-- PROBLEM DETAILS --
All lines holding the string "things" should be copied from the data below.
======== INFORMATION SHOWN ========
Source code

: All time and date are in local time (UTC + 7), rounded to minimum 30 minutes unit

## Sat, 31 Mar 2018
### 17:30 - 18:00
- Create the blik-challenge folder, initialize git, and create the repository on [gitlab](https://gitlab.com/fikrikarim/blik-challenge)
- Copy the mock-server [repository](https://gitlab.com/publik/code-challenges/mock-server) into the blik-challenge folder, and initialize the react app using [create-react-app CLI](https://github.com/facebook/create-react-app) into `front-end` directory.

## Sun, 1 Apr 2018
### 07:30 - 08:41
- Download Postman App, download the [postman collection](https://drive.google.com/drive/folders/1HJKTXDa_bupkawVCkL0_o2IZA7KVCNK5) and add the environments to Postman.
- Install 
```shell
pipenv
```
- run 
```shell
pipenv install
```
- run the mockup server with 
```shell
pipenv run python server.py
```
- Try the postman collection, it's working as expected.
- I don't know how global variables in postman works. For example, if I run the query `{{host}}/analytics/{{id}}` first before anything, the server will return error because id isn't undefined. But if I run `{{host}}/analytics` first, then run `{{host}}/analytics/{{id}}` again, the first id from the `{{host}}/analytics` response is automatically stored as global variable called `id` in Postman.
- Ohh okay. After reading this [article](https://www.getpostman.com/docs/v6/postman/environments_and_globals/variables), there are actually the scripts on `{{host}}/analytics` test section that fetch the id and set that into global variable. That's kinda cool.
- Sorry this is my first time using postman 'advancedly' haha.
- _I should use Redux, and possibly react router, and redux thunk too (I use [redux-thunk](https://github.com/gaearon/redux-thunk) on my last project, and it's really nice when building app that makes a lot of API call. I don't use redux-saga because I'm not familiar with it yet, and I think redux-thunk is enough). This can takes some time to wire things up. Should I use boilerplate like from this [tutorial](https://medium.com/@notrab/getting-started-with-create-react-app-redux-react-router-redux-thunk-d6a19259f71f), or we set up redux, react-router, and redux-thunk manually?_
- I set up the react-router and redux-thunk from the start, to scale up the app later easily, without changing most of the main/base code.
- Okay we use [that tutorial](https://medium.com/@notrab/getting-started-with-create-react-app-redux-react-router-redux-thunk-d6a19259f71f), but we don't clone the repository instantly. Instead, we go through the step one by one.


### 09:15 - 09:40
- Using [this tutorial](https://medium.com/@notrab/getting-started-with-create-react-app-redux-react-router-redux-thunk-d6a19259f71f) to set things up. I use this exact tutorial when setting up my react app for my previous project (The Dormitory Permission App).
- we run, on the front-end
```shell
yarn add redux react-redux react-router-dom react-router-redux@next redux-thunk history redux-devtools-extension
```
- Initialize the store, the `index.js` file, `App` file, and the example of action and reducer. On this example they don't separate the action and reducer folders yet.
========
-- WRITTEN ANSWER --
- _I should use Redux, and possibly react router, and redux thunk too (I use [redux-thunk](https://github.com/gaearon/redux-thunk) on my last project, and it's really nice when building app that makes a lot of API call. I don't use redux-saga because I'm not familiar with it yet, and I think redux-thunk is enough). This can takes some time to wire things up. Should I use boilerplate like from this [tutorial](https://medium.com/@notrab/getting-started-with-create-react-app-redux-react-router-redux-thunk-d6a19259f71f), or we set up redux, react-router, and redux-thunk manually?_
- Using [this tutorial](https://medium.com/@notrab/getting-started-with-create-react-app-redux-react-router-redux-thunk-d6a19259f71f) to set things up. I use this exact tutorial when setting up my react app for my previous project (The Dormitory Permission App).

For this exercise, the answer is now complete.